There is a constant flood of information on this pandemic. Where are you getting the news you need to stay up to date?
I’m looking at the WHO and the CDC websites to get the real numbers, and then the major news outlets to get a sense for what my patients are going to be asking me about.
We’re at a huge inflection point with the number of cases in the U.S., and while I know it’s still small, it looks exponential. Part of that is awareness and improved access to testing and the ability to test more people with mild symptoms.
What do you think the future of COVID-19 will look like, both for the profession and the world?

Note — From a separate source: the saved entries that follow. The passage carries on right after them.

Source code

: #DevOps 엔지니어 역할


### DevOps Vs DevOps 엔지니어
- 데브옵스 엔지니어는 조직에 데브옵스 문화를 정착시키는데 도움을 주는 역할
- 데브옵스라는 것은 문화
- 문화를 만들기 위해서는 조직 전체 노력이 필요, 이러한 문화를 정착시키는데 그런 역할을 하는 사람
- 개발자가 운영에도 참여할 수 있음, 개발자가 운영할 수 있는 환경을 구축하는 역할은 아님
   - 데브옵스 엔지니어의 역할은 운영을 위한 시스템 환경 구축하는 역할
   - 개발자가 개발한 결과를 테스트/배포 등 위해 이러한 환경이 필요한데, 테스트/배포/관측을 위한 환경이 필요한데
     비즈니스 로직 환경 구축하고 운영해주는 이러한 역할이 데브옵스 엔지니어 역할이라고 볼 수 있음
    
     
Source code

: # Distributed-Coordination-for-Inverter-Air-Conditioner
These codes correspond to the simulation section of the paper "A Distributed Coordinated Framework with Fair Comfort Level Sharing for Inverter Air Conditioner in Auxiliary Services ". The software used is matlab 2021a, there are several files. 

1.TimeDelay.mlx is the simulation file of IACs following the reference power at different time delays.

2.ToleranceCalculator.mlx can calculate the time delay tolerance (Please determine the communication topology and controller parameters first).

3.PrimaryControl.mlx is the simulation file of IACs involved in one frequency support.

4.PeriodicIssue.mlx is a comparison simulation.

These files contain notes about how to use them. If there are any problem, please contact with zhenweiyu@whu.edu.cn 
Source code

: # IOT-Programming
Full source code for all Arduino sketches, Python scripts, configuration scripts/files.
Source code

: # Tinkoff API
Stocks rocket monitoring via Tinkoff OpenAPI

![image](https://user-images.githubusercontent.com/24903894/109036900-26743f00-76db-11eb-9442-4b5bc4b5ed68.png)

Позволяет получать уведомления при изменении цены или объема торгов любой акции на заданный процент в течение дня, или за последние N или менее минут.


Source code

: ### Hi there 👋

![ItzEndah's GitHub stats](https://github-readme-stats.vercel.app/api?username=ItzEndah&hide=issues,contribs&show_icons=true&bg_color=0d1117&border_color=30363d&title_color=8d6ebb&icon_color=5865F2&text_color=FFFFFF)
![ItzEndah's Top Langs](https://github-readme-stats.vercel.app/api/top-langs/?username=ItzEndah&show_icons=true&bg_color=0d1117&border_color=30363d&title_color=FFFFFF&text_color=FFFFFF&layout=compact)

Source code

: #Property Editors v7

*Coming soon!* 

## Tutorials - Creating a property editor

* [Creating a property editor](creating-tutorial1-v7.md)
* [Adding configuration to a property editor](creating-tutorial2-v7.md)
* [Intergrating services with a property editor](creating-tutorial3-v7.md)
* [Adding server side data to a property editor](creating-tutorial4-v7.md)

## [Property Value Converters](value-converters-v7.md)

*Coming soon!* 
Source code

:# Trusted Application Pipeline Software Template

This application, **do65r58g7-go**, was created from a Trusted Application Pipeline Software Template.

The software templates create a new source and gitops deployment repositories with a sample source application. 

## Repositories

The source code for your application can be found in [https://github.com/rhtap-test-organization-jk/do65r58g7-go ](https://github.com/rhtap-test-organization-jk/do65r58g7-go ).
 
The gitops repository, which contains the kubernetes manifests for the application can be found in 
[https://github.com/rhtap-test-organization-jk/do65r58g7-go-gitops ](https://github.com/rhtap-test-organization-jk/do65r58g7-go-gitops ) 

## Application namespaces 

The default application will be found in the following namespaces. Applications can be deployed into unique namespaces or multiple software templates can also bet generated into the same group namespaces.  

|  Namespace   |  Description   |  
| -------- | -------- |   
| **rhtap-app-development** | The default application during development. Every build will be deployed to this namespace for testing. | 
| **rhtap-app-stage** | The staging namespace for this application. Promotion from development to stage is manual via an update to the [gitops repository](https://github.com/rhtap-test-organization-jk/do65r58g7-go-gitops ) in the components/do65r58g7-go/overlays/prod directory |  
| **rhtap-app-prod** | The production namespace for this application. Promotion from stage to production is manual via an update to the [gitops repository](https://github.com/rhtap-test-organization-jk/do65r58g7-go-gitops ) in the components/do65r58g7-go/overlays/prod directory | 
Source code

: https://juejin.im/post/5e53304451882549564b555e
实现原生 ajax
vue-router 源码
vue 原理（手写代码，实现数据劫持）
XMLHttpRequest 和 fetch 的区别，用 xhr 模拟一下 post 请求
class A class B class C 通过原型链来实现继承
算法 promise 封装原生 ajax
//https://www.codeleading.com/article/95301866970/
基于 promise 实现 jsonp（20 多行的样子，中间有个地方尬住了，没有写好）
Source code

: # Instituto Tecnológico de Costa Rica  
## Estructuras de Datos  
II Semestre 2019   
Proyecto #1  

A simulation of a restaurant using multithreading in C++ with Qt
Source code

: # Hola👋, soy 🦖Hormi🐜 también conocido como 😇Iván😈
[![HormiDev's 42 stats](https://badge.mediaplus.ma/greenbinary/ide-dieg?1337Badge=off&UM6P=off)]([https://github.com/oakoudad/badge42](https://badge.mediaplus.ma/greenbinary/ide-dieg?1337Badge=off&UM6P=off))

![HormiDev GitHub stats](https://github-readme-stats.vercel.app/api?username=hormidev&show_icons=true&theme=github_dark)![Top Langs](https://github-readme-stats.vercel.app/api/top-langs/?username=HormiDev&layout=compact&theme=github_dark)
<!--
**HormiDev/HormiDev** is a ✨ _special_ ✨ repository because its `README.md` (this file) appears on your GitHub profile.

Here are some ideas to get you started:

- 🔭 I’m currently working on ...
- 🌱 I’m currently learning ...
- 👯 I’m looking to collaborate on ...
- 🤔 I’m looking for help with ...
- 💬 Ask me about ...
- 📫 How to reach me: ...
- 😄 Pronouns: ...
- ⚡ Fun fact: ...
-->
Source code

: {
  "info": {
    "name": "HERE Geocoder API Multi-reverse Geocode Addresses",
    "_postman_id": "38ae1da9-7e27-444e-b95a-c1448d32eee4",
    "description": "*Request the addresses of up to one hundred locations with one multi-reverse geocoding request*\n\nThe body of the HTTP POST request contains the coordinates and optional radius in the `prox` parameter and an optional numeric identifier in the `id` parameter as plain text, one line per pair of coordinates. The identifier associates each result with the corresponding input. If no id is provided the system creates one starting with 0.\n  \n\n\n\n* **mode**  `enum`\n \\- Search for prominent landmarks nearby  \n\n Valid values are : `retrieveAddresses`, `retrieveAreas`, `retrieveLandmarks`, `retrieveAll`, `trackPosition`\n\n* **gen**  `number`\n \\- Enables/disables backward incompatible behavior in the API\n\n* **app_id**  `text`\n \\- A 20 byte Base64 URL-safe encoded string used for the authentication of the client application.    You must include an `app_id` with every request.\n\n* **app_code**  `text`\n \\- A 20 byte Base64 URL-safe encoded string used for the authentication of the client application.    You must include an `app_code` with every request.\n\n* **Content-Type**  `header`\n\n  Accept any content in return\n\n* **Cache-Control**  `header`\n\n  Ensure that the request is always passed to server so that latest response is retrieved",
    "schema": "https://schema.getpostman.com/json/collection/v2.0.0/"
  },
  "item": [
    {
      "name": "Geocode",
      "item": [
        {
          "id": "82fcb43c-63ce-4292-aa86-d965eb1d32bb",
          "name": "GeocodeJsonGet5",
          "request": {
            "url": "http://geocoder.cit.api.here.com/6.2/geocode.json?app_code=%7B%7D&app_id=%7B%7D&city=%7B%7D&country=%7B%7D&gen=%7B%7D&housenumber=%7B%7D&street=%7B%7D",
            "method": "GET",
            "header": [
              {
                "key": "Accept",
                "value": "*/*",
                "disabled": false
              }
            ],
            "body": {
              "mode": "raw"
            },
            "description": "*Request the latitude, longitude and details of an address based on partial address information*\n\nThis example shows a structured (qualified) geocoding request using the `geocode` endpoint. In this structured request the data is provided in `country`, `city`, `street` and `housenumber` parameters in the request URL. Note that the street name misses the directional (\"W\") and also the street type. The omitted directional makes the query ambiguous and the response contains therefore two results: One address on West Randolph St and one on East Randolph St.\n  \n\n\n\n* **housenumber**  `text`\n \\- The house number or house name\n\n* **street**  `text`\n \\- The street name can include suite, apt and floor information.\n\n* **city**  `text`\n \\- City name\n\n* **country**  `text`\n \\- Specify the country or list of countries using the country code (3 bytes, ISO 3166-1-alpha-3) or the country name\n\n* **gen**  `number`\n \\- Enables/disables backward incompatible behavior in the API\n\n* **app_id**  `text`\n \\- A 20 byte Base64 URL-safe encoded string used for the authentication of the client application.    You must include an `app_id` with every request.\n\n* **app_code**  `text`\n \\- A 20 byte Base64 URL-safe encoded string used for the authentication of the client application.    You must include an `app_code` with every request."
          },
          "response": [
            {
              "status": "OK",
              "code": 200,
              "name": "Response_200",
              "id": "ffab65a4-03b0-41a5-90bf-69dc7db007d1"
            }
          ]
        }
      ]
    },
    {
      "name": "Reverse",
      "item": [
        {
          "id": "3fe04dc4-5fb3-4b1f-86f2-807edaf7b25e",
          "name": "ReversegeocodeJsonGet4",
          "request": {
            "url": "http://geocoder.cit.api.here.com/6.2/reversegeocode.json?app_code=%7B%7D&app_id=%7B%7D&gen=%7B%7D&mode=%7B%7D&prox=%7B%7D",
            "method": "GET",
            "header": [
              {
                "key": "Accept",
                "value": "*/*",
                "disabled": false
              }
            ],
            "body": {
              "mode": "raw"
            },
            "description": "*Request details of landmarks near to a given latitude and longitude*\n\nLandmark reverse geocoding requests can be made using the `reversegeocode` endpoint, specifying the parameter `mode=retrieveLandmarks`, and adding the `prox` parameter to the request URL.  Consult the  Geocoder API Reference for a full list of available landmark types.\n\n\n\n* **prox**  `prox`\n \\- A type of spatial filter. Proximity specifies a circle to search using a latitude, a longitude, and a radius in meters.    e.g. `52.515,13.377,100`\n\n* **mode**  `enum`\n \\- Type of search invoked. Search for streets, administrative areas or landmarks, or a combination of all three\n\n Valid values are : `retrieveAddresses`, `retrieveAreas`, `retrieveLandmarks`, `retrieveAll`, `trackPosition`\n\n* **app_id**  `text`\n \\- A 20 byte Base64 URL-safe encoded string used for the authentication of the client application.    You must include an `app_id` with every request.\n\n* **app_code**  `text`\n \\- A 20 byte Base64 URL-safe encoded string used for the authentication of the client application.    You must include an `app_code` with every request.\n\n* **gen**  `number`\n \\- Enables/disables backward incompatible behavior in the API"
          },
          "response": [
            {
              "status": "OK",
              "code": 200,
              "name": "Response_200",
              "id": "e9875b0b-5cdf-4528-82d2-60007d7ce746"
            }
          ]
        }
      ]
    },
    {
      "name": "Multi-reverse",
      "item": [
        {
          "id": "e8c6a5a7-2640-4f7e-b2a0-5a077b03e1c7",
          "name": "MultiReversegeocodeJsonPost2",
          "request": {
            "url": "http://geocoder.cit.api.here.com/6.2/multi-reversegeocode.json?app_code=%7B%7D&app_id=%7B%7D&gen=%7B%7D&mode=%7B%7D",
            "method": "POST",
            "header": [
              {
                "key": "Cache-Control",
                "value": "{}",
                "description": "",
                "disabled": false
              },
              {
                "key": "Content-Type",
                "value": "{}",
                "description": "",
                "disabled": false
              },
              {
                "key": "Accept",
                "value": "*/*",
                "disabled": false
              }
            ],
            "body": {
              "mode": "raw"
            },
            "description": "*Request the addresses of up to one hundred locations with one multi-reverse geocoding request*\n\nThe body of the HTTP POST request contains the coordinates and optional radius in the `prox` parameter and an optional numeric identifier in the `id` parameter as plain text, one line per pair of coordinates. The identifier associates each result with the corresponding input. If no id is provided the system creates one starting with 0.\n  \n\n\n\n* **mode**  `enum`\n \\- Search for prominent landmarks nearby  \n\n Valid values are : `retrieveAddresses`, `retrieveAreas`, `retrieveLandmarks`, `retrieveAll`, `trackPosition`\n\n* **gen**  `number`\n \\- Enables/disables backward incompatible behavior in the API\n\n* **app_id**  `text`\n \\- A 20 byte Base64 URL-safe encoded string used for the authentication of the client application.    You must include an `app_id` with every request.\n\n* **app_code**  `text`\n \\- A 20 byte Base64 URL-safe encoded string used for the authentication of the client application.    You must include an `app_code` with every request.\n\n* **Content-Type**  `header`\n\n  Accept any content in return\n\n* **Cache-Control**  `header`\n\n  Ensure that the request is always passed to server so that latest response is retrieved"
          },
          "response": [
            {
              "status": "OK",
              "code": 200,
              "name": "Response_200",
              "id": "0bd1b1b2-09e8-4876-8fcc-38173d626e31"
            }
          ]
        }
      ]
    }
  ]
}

It’s hard to say. There could be seasonal variation, so that would mean that come May, it would start to wane. The problem with that would be, when our summer comes, it would migrate to the southern hemisphere and come back here in the fall. Another possibility is a massive spike to the point that half the globe is infected, and if many people develop immunity, it’ll burn itself out. But we’ve gotten some reports of the virus reinfecting people. It’s small numbers, but they’re there.
The best-case scenario is that it burns out in the summer and goes away, which probably won’t happen. Another best-case is that it doesn’t have seasonal variation and it’s just a slow, steady increase, and we figure out what to do, which buys us more time. I pray that I’m wrong, but it looks like it’ll get out of hand. We’ll learn a lot in the next couple weeks.
I’m really proud of the way the medical profession is handling this. Based on everything I’ve heard, most doctors are trying to promote a middle of the road, accurate depiction of what we know and don’t know.